House Agriculture Committee Chairman Mike Conaway, R-Texas, has long backed the meat industry's call for repeal.
"Although some consumers desire (country-of-origin labeling) information, there is no evidence to conclude that this mandatory labeling translates into market-measurable increases in consumer demand for beef, pork or chicken," Conaway said on the House floor.
House Speaker John Boehner, R-Ohio, said after the vote that the last thing American farmers need "is for Congress to sit idly by as international bureaucrats seek to punish them through retaliatory trade policies that could devastate agriculture as well as other industries."
The bill would go beyond just the muscle cuts of red meat that were covered under the WTO case, also repealing country-of-origin labeling for poultry, ground beef and ground pork. The chicken industry has said the labeling doesn't make much sense for poultry farmers because the majority of chicken consumed in the United States is hatched, raised and processed in the United States.
The legislation would leave in place country-of-origin labeling requirements for several other commodities, including lamb, venison, seafood, fruits and vegetables and some nuts.
Canada and Mexico have opposed the labeling because it causes their animals to be segregated from those of U.S. origin — a costly process that has forced some U.S. companies to stop buying exports.

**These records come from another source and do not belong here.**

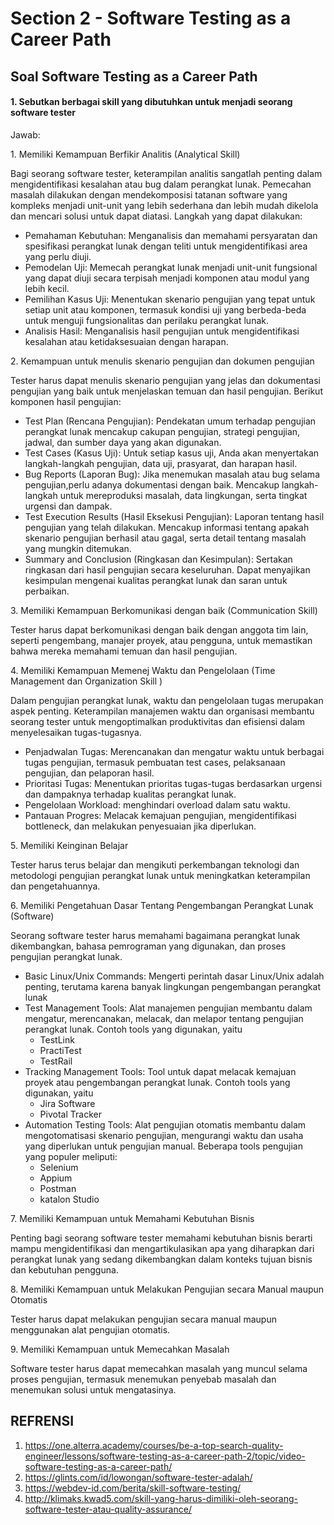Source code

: # Section 2 - Software Testing as a Career Path

## Soal Software Testing as a Career Path
#### 1. Sebutkan berbagai skill yang dibutuhkan untuk menjadi seorang software tester

Jawab:
<aside>
1.  Memiliki Kemampuan Berfikir Analitis (Analytical Skill)

Bagi seorang software tester, keterampilan analitis sangatlah penting dalam mengidentifikasi kesalahan atau bug dalam perangkat lunak. Pemecahan masalah dilakukan dengan mendekomposisi tatanan software yang kompleks menjadi unit-unit yang lebih sederhana dan lebih mudah dikelola dan mencari solusi untuk dapat diatasi. Langkah yang dapat dilakukan:

- Pemahaman Kebutuhan: Menganalisis dan memahami persyaratan dan spesifikasi perangkat lunak dengan teliti untuk mengidentifikasi area yang perlu diuji.
- Pemodelan Uji: Memecah perangkat lunak menjadi unit-unit fungsional yang dapat diuji secara terpisah menjadi komponen atau modul yang lebih kecil.
- Pemilihan Kasus Uji: Menentukan skenario pengujian yang tepat untuk setiap unit atau komponen, termasuk kondisi uji yang berbeda-beda untuk menguji fungsionalitas dan perilaku perangkat lunak.
- Analisis Hasil: Menganalisis hasil pengujian untuk mengidentifikasi kesalahan atau ketidaksesuaian dengan harapan.
</aside>

<aside>
2.  Kemampuan untuk menulis skenario pengujian dan dokumen pengujian

Tester harus dapat menulis skenario pengujian yang jelas dan dokumentasi pengujian yang baik untuk menjelaskan temuan dan hasil pengujian. Berikut komponen hasil pengujian:

- Test Plan (Rencana Pengujian): Pendekatan umum terhadap pengujian perangkat lunak mencakup cakupan pengujian, strategi pengujian, jadwal, dan sumber daya yang akan digunakan.
- Test Cases (Kasus Uji): Untuk setiap kasus uji, Anda akan menyertakan langkah-langkah pengujian, data uji, prasyarat, dan harapan hasil.
- Bug Reports (Laporan Bug): Jika menemukan masalah atau bug selama pengujian,perlu adanya dokumentasi dengan baik. Mencakup langkah-langkah untuk mereproduksi masalah, data lingkungan, serta tingkat urgensi dan dampak.
- Test Execution Results (Hasil Eksekusi Pengujian): Laporan tentang hasil pengujian yang telah dilakukan. Mencakup informasi tentang apakah skenario pengujian berhasil atau gagal, serta detail tentang masalah yang mungkin ditemukan.
- Summary and Conclusion (Ringkasan dan Kesimpulan): Sertakan ringkasan dari hasil pengujian secara keseluruhan. Dapat menyajikan kesimpulan mengenai kualitas perangkat lunak dan saran untuk perbaikan.
</aside>

<aside>
3.  Memiliki Kemampuan Berkomunikasi dengan baik (Communication Skill)

Tester harus dapat berkomunikasi dengan baik dengan anggota tim lain, seperti pengembang, manajer proyek, atau pengguna, untuk memastikan bahwa mereka memahami temuan dan hasil pengujian.
</aside>

<aside>
4.  Memiliki Kemampuan Memenej Waktu dan Pengelolaan (Time Management dan Organization Skill )

Dalam pengujian perangkat lunak, waktu dan pengelolaan tugas merupakan aspek penting. Keterampilan manajemen waktu dan organisasi membantu seorang tester untuk mengoptimalkan produktivitas dan efisiensi dalam menyelesaikan tugas-tugasnya. 

- Penjadwalan Tugas: Merencanakan dan mengatur waktu untuk berbagai tugas pengujian, termasuk pembuatan test cases, pelaksanaan pengujian, dan pelaporan hasil.
- Prioritasi Tugas: Menentukan prioritas tugas-tugas berdasarkan urgensi dan dampaknya terhadap kualitas perangkat lunak.
- Pengelolaan Workload:  menghindari overload dalam satu waktu.
- Pantauan Progres: Melacak kemajuan pengujian, mengidentifikasi bottleneck, dan melakukan penyesuaian jika diperlukan.
</aside>

<aside>
5.  Memiliki Keinginan Belajar

Tester harus terus belajar dan mengikuti perkembangan teknologi dan metodologi pengujian perangkat lunak untuk meningkatkan keterampilan dan pengetahuannya.
</aside>

<aside>
6.  Memiliki Pengetahuan Dasar Tentang Pengembangan Perangkat Lunak (Software)

Seorang software tester harus memahami bagaimana perangkat lunak dikembangkan, bahasa pemrograman yang digunakan, dan proses pengujian perangkat lunak.

- Basic Linux/Unix Commands: Mengerti perintah dasar Linux/Unix adalah penting, terutama karena banyak lingkungan pengembangan perangkat lunak
- Test Management Tools: Alat manajemen pengujian membantu dalam mengatur, merencanakan, melacak, dan melapor tentang pengujian perangkat lunak. Contoh tools yang digunakan, yaitu
    - TestLink
    - PractiTest
    - TestRail
- Tracking Management Tools: Tool untuk dapat melacak kemajuan proyek atau pengembangan perangkat lunak. Contoh tools yang digunakan, yaitu
    - Jira Software
    - Pivotal Tracker
- Automation Testing Tools: Alat pengujian otomatis membantu dalam mengotomatisasi skenario pengujian, mengurangi waktu dan usaha yang diperlukan untuk pengujian manual. Beberapa tools pengujian yang populer meliputi:
    - Selenium
    - Appium
    - Postman
    - katalon Studio
</aside>

<aside>
7.  Memiliki Kemampuan untuk Memahami Kebutuhan Bisnis

Penting bagi seorang software tester memahami kebutuhan bisnis berarti mampu mengidentifikasi dan mengartikulasikan apa yang diharapkan dari perangkat lunak yang sedang dikembangkan dalam konteks tujuan bisnis dan kebutuhan pengguna.
</aside>

<aside>
8.  Memiliki Kemampuan untuk Melakukan Pengujian secara Manual maupun Otomatis

Tester harus dapat melakukan pengujian secara manual maupun menggunakan alat pengujian otomatis.
</aside>

<aside>
9.  Memiliki Kemampuan untuk Memecahkan Masalah

Software tester harus dapat memecahkan masalah yang muncul selama proses pengujian, termasuk menemukan penyebab masalah dan menemukan solusi untuk mengatasinya.
<aside>

## REFRENSI
1. https://one.alterra.academy/courses/be-a-top-search-quality-engineer/lessons/software-testing-as-a-career-path-2/topic/video-software-testing-as-a-career-path/
1. https://glints.com/id/lowongan/software-tester-adalah/
1. https://webdev-id.com/berita/skill-software-testing/
1. http://klimaks.kwad5.com/skill-yang-harus-dimiliki-oleh-seorang-software-tester-atau-quality-assurance/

The two countries have said that if they are allowed by the WTO, they may impose retaliatory measures such as tariffs against a variety of U.S. imports. Their list includes food items like beef, pork, cheese, corn, cherries, maple syrup, chocolate and pasta, plus non-agricultural goods such as mattresses, wooden furniture and jewelry. The retaliatory measures could cost the United States more than $3 billion, the countries said.
Congress required the labels in 2002 and 2008 farm laws. The original labels created by USDA were less specific, saying a product was a "product of U.S." or "product of U.S. and Canada." The WTO rejected those labels in 2012, and USDA tried again with the more detailed labels a year later. The WTO rejected those revised rules last year, and the United States filed one last appeal, rejected in May by the WTO.
On the Senate side, Senate Agriculture Committee Chairman Pat Roberts of Kansas also has said he will move quickly to respond to the WTO ruling, but he has yet to introduce a bill.
After the House vote, Roberts said repeal "remains the surest way to protect the American economy" from retaliatory tariffs.
"We can sit here and let this happen," Roberts said. "Or we can move. Let's get a move on."